Re: inline newNode()

From: Neil Conway <neilc(at)samurai(dot)com>
To: Bruce Momjian <pgman(at)candle(dot)pha(dot)pa(dot)us>
Cc: Tom Lane <tgl(at)sss(dot)pgh(dot)pa(dot)us>, Peter Eisentraut <peter_e(at)gmx(dot)net>,PostgreSQL Patches <pgsql-patches(at)postgresql(dot)org>
Subject: Re: inline newNode()
Date: 2002-10-10 06:51:16
Message-ID: 87ptuin5wb.fsf@mailbox.samurai.com (view raw or flat)
Thread:
Lists: pgsql-hackerspgsql-patches
Bruce Momjian <pgman(at)candle(dot)pha(dot)pa(dot)us> writes:
> Remember, MemSet was invented only to prevent function call overhead,
> and on my BSD/OS system, len >= 256 is faster with the libc
> memset(). 

Yes, I remember finding that when testing MemSet() versus memset() for
various values of MEMSET_LOOP_LIMIT earlier.

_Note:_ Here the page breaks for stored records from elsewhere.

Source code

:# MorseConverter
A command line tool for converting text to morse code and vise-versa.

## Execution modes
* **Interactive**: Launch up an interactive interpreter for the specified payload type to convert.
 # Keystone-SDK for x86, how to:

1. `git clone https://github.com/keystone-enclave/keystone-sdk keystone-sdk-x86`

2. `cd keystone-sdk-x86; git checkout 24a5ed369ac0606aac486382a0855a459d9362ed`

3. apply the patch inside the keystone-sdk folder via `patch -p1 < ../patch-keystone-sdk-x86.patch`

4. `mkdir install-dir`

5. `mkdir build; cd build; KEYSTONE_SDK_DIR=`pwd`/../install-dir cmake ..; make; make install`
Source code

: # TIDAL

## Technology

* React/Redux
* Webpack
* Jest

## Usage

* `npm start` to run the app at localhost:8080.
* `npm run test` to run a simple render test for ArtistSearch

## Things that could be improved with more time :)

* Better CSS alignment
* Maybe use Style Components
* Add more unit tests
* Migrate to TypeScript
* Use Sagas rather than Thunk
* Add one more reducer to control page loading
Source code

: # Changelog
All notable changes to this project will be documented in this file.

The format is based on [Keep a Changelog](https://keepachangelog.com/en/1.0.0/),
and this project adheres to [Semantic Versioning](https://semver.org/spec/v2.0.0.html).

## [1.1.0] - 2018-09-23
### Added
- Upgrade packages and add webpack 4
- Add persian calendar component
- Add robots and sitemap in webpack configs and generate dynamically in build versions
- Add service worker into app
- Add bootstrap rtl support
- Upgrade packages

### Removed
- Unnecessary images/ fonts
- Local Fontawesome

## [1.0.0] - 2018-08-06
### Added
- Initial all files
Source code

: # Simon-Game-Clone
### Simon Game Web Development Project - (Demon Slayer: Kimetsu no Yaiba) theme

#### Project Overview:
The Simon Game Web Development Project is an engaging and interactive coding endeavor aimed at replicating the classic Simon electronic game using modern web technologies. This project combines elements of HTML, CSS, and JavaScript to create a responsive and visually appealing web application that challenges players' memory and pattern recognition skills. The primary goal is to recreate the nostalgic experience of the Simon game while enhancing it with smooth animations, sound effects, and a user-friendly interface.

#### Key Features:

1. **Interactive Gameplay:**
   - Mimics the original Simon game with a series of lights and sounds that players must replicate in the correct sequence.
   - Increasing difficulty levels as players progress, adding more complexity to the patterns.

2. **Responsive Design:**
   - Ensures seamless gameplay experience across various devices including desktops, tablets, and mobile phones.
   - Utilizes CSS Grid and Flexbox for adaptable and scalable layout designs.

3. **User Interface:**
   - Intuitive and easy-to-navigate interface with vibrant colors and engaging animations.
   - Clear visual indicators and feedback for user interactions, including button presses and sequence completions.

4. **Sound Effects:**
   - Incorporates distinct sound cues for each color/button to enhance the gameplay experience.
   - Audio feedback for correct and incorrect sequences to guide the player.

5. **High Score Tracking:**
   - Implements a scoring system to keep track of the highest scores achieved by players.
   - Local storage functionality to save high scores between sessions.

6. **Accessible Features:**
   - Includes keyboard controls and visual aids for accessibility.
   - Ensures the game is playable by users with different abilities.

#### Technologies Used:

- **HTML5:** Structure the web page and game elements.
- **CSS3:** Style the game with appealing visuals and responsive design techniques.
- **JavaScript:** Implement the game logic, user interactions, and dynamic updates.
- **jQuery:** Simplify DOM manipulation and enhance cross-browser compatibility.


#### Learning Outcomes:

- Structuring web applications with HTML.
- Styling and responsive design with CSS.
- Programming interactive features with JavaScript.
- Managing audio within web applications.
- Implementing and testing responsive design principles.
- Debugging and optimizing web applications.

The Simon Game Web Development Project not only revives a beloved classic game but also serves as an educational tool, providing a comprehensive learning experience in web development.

> What really surprised me is that MemSet won on Sparc, where they have an
> assembler language version that looks very similar to the MemSet
> loop.

Well, I'd assume any C library / compiler of half-decent quality on
any platform would provide assembly optimized versions of common
stdlib functions like memset().

While playing around with memset() on my machine (P4 running Linux,
glibc 2.2.5, GCC 3.2.1pre3), I found the following interesting
result. I used this simple benchmark (the same one I posted for the
earlier MemSet() thread on -hackers):

#include <string.h>
#include "postgres.h"

#undef MEMSET_LOOP_LIMIT
#define MEMSET_LOOP_LIMIT BUFFER_SIZE

int
main(void)
{
	char buffer[BUFFER_SIZE];
	long long i;

	for (i = 0; i < 99000000; i++)
	{
		memset(buffer, 0, sizeof(buffer));
	}

	return 0;
}

Compiled with '-DBUFFER_SIZE=256 -O2', I get the following results in
seconds:

MemSet(): ~9.6
memset(): ~19.5
__builtin_memset(): ~10.00

So it seems there is a reasonably optimized version of memset()
provided by glibc/GCC (not sure which :-) ), it's just a matter of
persuading the compiler to let us use it. It's still depressing that
it doesn't beat MemSet(), but perhaps __builtin_memset() has better
average-case performane over a wider spectrum of memory size?[1]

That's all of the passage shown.